PCDE Course Module 19 Content

Introduction

In this module, you will learn how to process big data using two new platforms: Spark and Airflow. First, you will be introduced to Spark, an in-memory analytics engine for quick and efficient big data processing. You will learn about the key components and benefits of using Spark and how to create Spark Docker images and container. You will also learn how to load and query data using PySpark. Next, you will be introduced to Airflow, an open-source workflow management platform. You will learn how to install Airflow in a Docker container and how to create a workflow in Airflow using directed acyclic graphs (DAGs). Finally, you will be presented with some example Airflow workflows and practice creating your own workflow. In the final assignment for this module, you will practice querying data using PySpark and create a workflow in Airflow.

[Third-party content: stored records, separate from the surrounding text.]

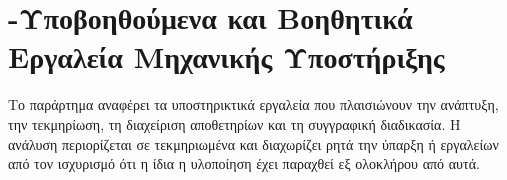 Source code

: \chapter{-Υποβοηθούμενα και Βοηθητικά Εργαλεία Μηχανικής Υποστήριξης}
\label{app:ai_support_tooling}

Το παράρτημα αναφέρει τα υποστηρικτικά εργαλεία που πλαισιώνουν την ανάπτυξη, την τεκμηρίωση,
τη διαχείριση αποθετηρίων και τη συγγραφική διαδικασία. Η ανάλυση περιορίζεται σε τεκμηριωμένα
 και διαχωρίζει ρητά την ύπαρξη  ή  εργαλείων
από τον ισχυρισμό ότι η ίδια η υλοποίηση έχει παραχθεί εξ ολοκλήρου από αυτά.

Discussion 19.1: Addressing Challenges of Big Data with Scalable

Discussion 19.1: Introduction

In practice, programs run multiple instances on large datasets. These datasets could be terabytes in size with multiple read and write operations contained within a few lines of code. Within the data engineering industry, this is known as scaling; as applications scale up to faster speeds, complexity and efficiency (or lack thereof) become more apparent.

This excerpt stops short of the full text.